A Contrastive Study of English and Igala Segmental Phonemes: Implications for ESL Teachers and Learners
Keywords:Contrastive study, English, Igala, segment, phoneme, ESL teachers and learners
This paper investigated a contrastive study of English and Igala segmental phonemes: implications for English as a Foreign Language (EFL) teachers and learners. A contrastive analysis is a linguistic tool used in comparing two unrelated languages, and the main objective of it is to bring out the differences in the two languages compared with a view to emphasising on the effects which such differences have on both EFL teachers and learners. This research appealed only to the secondary sources of data, which included the orthographies of both languages under study. The Igala orthography was obtained from the department of Igala Language and Culture, Kogi State College of Education Ankpa, in addition to other material in Igala. The consonant and vowel phonemes of the two languages were placed contiguously in a tabular form and given appropriate heading to be able to observe their level of differences and similarities easily. Then words in which these phonemes occur in the Igala language were supplied and the phonemes indicated.

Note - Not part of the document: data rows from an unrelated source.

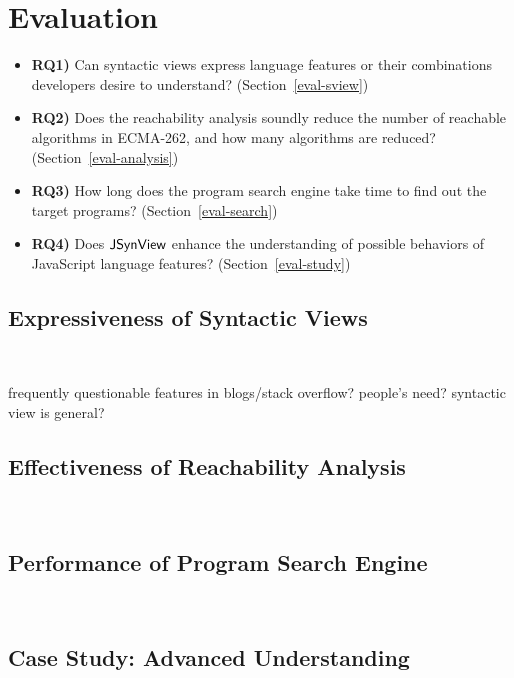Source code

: \section{Evaluation}\label{sec:eval}

\begin{itemize}
  \item \textbf{RQ1)} Can syntactic views express language features or their
    combinations developers desire to understand? (Section~\ref{eval-sview})
  \item \textbf{RQ2)} Does the reachability analysis soundly reduce the number
    of reachable algorithms in ECMA-262, and how many algorithms are reduced?
    (Section~\ref{eval-analysis})
  \item \textbf{RQ3)} How long does the program search engine take time to find
    out the target programs? (Section~\ref{eval-search})
  \item \textbf{RQ4)} Does $\tool$ enhance the understanding of possible
    behaviors of JavaScript language features? (Section~\ref{eval-study})
\end{itemize}

\todo

\subsection{Expressiveness of Syntactic Views}~\label{eval-sview}

frequently questionable features in blogs/stack overflow?
people's need?
syntactic view is general?

\todo

\subsection{Effectiveness of Reachability Analysis}~\label{eval-analysis}

\todo

\subsection{Performance of Program Search Engine}~\label{eval-search}

\todo

\subsection{Case Study: Advanced Understanding}~\label{eval-study}

\todo
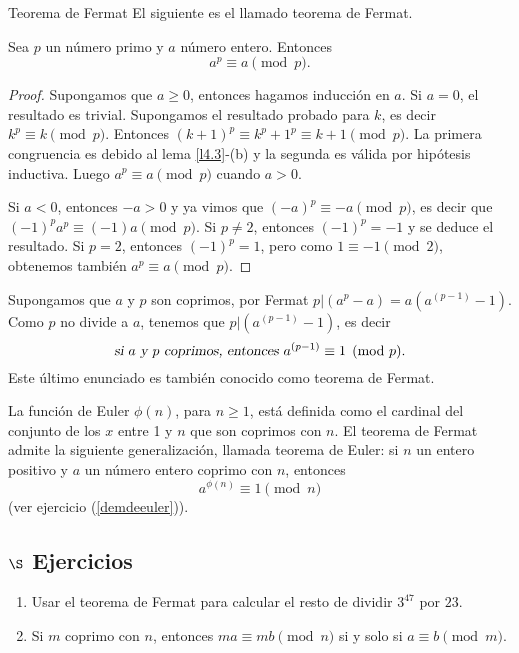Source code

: \begin{section}{Teorema de Fermat}
El siguiente es el llamado teorema de Fermat.

\begin{teorema}\label{t4.3} Sea $p$ un número primo y $a$ número
entero. Entonces
$$
a^p\equiv a\pmod{p}.
$$
\end{teorema}
\begin{proof} Supongamos que $a\ge 0$, entonces hagamos
inducción en $a$. Si $a=0$, el resultado es trivial. Supongamos el
resultado probado para $k$, es decir $k^p \equiv k \pmod{p}$.
Entonces $(k+1)^p \equiv k^p +1^p \equiv k+1 \pmod{p}$. La primera
congruencia es debido al lema \ref{l4.3}-({b}) y la segunda es
válida por hipótesis inductiva. Luego $a^p\equiv a\pmod{p}$ cuando $a >0$.

Si $a<0$, entonces $-a>0$ y ya vimos que $(-a)^p \equiv -a
\pmod{p}$, es decir que $(-1)^pa^p \equiv (-1)a \pmod{p}$. Si
$p\not=2$, entonces $(-1)^p=-1$ y se deduce el resultado. Si
$p=2$, entonces $(-1)^p=1$, pero como $1\equiv -1 \pmod{2}$,
obtenemos también $a^p\equiv a\pmod{p}$.
\end{proof}


Supongamos que $a$ y $p$ son coprimos, por Fermat $p|(a^p
-a)=a(a^{(p-1)} -1)$. Como $p$ no divide a $a$, tenemos que
$p|(a^{(p-1)} -1)$, es decir 
$$
\text{\sl si $a$ y $p$ coprimos, entonces } a^{(p-1)}\equiv 1\pmod{p}.
$$
Este último enunciado es también conocido como teorema de Fermat.



La función de Euler   $\phi(n)$, para
$n\ge 1$, está definida como el cardinal del conjunto de los $x$
entre 1 y $n$ que son coprimos con $n$. El
teorema de Fermat admite la siguiente generalización, llamada
teorema de Euler:  si $n$ un entero
positivo y $a$ un número entero coprimo con $n$, entonces
$$
a^{\phi(n)} \equiv 1\pmod{n}
$$
(ver ejercicio (\ref{demdeeuler})).

\subsection*{\Large $\S$ Ejercicios}
\begin{enumerate}
\item Usar el teorema de Fermat para calcular el resto de dividir
$3^{47}$ por $23$.

\item Si $m$ coprimo con $n$, entonces $ma\equiv mb \pmod{n}$ si y solo
si $a\equiv b\pmod{m}$.


\end{enumerate}
\end{section}
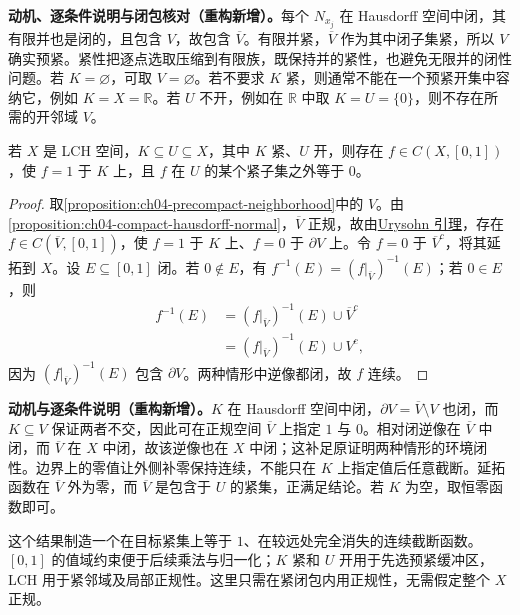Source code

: \documentclass[../../main.tex]{subfiles}%
\begin{document}
\begin{remark}
\textbf{动机、逐条件说明与闭包核对（重构新增）。}每个 $N_{x_j}$ 在 Hausdorff 空间中闭，其有限并也是闭的，且包含 $V$，故包含 $\overline V$。有限并紧，$\overline V$ 作为其中闭子集紧，所以 $V$ 确实预紧。紧性把逐点选取压缩到有限族，既保持并的紧性，也避免无限并的闭性问题。若 $K=\varnothing$，可取 $V=\varnothing$。若不要求 $K$ 紧，则通常不能在一个预紧开集中容纳它，例如 $K=X=\mathbb R$。若 $U$ 不开，例如在 $\mathbb R$ 中取 $K=U=\{0\}$，则不存在所需的开邻域 $V$。
\end{remark}
\begin{theorem}\label{theorem:ch04-local-urysohn}
若 $X$ 是 LCH 空间，$K\subseteq U\subseteq X$，其中 $K$ 紧、$U$ 开，则存在 $f\in C(X,[0,1])$，使 $f=1$ 于 $K$ 上，且 $f$ 在 $U$ 的某个紧子集之外等于 $0$。
\end{theorem}
\begin{proof}
取\cref{proposition:ch04-precompact-neighborhood}中的 $V$。由\cref{proposition:ch04-compact-hausdorff-normal}，$\overline V$ 正规，故由\hyperref[lemma:ch04-urysohn]{Urysohn 引理}，存在 $f\in C(\overline V,[0,1])$，使 $f=1$ 于 $K$ 上、$f=0$ 于 $\partial V$ 上。令 $f=0$ 于 $\overline V^c$，将其延拓到 $X$。设 $E\subseteq[0,1]$ 闭。若 $0\notin E$，有 $f^{-1}(E)=(f|_{\overline V})^{-1}(E)$；若 $0\in E$，则
\begin{align*}
f^{-1}(E)&=(f|_{\overline V})^{-1}(E)\cup\overline V^c\\
&=(f|_{\overline V})^{-1}(E)\cup V^c,
\end{align*}
因为 $(f|_{\overline V})^{-1}(E)$ 包含 $\partial V$。两种情形中逆像都闭，故 $f$ 连续。
\end{proof}
\begin{remark}
\textbf{动机与逐条件说明（重构新增）。}$K$ 在 Hausdorff 空间中闭，$\partial V=\overline V\setminus V$ 也闭，而 $K\subseteq V$ 保证两者不交，因此可在正规空间 $\overline V$ 上指定 $1$ 与 $0$。相对闭逆像在 $\overline V$ 中闭，而 $\overline V$ 在 $X$ 中闭，故该逆像也在 $X$ 中闭；这补足原证明两种情形的环境闭性。边界上的零值让外侧补零保持连续，不能只在 $K$ 上指定值后任意截断。延拓函数在 $\overline V$ 外为零，而 $\overline V$ 是包含于 $U$ 的紧集，正满足结论。若 $K$ 为空，取恒零函数即可。

这个结果制造一个在目标紧集上等于 $1$、在较远处完全消失的连续截断函数。$[0,1]$ 的值域约束便于后续乘法与归一化；$K$ 紧和 $U$ 开用于先选预紧缓冲区，LCH 用于紧邻域及局部正规性。这里只需在紧闭包内用正规性，无需假定整个 $X$ 正规。
\end{remark}
\end{document}
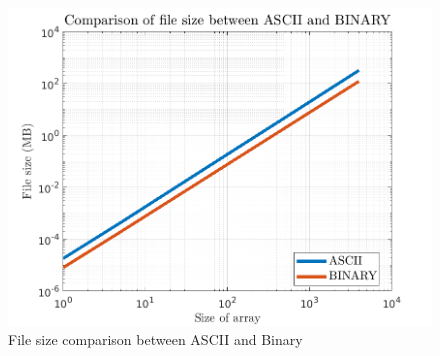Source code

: \documentclass[12pt]{article}
\begin{document}
\begin{figure}[h]
    \centering
    \includegraphics[scale=0.8]{Comparison_of_file_size_between_ASCII_and_BINARY.png}
    \caption{File size comparison between ASCII and Binary}
    \label{fig:enter-label}
\end{figure}
\end{document}
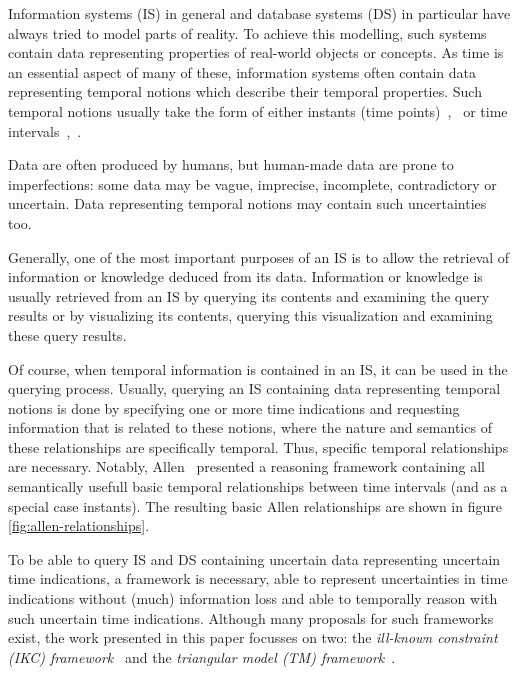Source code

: Information systems (IS) in general and database systems (DS) in particular have always tried to model parts of reality. To achieve this modelling, such systems contain data representing properties of real-world objects or concepts. As time is an essential aspect of many of these, information systems often contain data representing temporal notions which describe their temporal properties. Such temporal notions usually take the form of either instants (time points)~\cite{Dyreson1994},~\cite{Jensen1998} or time intervals~\cite{Dyreson1994},~\cite{Jensen1998}.

Data are often produced by humans, but human-made data are prone to imperfections: some data may be vague, imprecise, incomplete, contradictory or uncertain. Data representing temporal notions may contain such uncertainties too. 

Generally, one of the most important purposes of an IS is to allow the retrieval of information or knowledge deduced from its data. Information or knowledge is usually retrieved from an IS by querying its contents and examining the query results or by visualizing its contents, querying this visualization and examining these query results.

Of course, when temporal information is contained in an IS, it can be used in the querying process. Usually, querying an IS containing data representing temporal notions is done by specifying one or more time indications and requesting information that is related to these notions, where the nature and semantics of these relationships are specifically temporal. Thus, specific temporal relationships are necessary. Notably, Allen~\cite{Allen1983} presented a reasoning framework containing all semantically usefull basic temporal relationships between time intervals (and as a special case instants). The resulting basic Allen relationships are shown in figure \ref{fig:allen-relationships}.

To be able to query IS and DS containing uncertain data representing uncertain time indications, a framework is necessary, able to represent uncertainties in time indications without (much) information loss and able to temporally reason with such uncertain time indications. Although many proposals for such frameworks exist, the work presented in this paper focusses on two: the \emph{ill-known constraint \emph{(IKC)} framework}~\cite{Pons2011} and the \emph{triangular model \emph{(TM)} framework}~\cite{DeTre2012}.


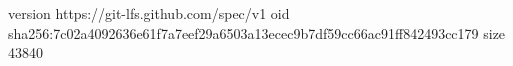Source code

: version https://git-lfs.github.com/spec/v1
oid sha256:7c02a4092636e61f7a7eef29a6503a13ecec9b7df59cc66ac91ff842493cc179
size 43840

Some of the findings of this research revealed the following: (i) that the consonant phonemes such as /ð/, /θ/, /s/, /ʃ/, /ʒ/, /v/ and /z/, and the vowel phonemes /ǝ/ and /ʌ/, which are present in English are however absent in Igala, just as /kp/, /gb/, /ny/, /kw/, /gw/ and /nw/ that are present in Igala are absent in English; (ii) English has twelve pure vowels (monophthongs) and eight diphthongs, while Igala has fourteen monophthongs and eleven diphthongs; (iii) that these differences have posed certain teaching and learning difficulties to both EFL teachers and learners who are native speakers of the Igala language; and (iv) that while English has twenty-four consonant phonemes, Igala has twenty-three.